トイレ介助は、介護の中でも特にデリケートな仕事である。よく起こりがちな問題として、介助するうちに知らないうちに高齢者を傷つけていることが挙げられる。これまで誰の手も借りずスムーズに排泄を行えていたのに、老化や病気により介助者の手助けがいるというだけでプライドは傷つくものだ。また、トイレ介助の際に介護士が嫌な顔をしたり、排泄に失敗した時に叱責するなどして、本人を追い込むケースもある。そうなると、排泄そのものが嫌になって我慢しがちになり、身体を壊しやすくなる。
身体を壊しやすくなるだけでなく、人間不信に陥って生活そのものがスムーズにいかなくなってしまう。高齢者の尊厳を守るためにも、トイレ介助の際は責めるような言葉は使わず、排泄が上手にできたら共に喜ぼう。これと別の問題では、水分補給をしないことが挙げられる。失禁してしまったり排泄がうまくできないことが続くと、排泄自体の回数を減らそうとして水分をとらなくなるのだ。水分不足によって脱水症状や便秘など排泄への影響が出てくる。
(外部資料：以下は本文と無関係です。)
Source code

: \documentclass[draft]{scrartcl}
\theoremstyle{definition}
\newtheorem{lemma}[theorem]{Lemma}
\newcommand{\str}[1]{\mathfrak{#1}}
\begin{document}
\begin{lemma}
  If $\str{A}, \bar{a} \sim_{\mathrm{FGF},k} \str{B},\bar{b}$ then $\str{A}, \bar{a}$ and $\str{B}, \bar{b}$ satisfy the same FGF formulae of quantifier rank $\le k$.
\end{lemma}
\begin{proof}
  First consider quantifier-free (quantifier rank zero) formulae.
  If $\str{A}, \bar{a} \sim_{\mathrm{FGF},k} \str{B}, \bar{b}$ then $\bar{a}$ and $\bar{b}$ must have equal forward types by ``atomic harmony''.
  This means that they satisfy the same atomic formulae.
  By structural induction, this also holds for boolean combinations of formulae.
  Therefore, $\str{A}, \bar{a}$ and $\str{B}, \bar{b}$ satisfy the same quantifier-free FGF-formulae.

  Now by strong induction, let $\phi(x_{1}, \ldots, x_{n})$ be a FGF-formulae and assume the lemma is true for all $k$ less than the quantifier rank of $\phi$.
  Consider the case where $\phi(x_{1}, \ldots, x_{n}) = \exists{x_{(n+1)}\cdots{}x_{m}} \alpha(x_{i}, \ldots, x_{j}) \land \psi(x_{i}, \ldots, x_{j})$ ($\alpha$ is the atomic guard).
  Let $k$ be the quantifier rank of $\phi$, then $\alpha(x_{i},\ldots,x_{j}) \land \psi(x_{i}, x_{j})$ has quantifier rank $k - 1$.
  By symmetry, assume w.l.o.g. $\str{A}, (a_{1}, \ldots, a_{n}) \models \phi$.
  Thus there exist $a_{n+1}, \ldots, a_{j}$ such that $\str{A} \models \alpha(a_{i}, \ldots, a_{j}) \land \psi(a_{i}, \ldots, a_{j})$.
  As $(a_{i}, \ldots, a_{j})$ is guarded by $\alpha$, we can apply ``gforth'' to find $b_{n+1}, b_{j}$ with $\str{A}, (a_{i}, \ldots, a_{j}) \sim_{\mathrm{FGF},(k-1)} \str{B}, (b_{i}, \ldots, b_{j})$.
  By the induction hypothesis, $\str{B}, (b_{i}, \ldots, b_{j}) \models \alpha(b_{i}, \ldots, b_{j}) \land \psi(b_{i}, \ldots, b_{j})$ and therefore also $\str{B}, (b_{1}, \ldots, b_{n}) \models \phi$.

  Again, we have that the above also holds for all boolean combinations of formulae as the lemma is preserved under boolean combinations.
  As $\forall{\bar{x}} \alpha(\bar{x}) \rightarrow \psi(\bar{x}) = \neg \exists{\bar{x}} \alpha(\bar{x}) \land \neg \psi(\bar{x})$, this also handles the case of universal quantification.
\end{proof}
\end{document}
水分不足の状態では、体温調節ができなくなったり筋力が低下するなど全身にも悪影響を及ぼす。このように、水分不足は排泄だけではなく生命にもかかわるため、水分補給をこまめに行わなければならない。トイレ介助を行う時は、排泄のタイミングを見計らうとスムーズにできる。例えば起床後や就寝前、食事の前後など、何か物事を行う時にトイレも済ませるようにすると覚えやすくなる。本人も排泄の習慣ができると失敗を減らせるのだ。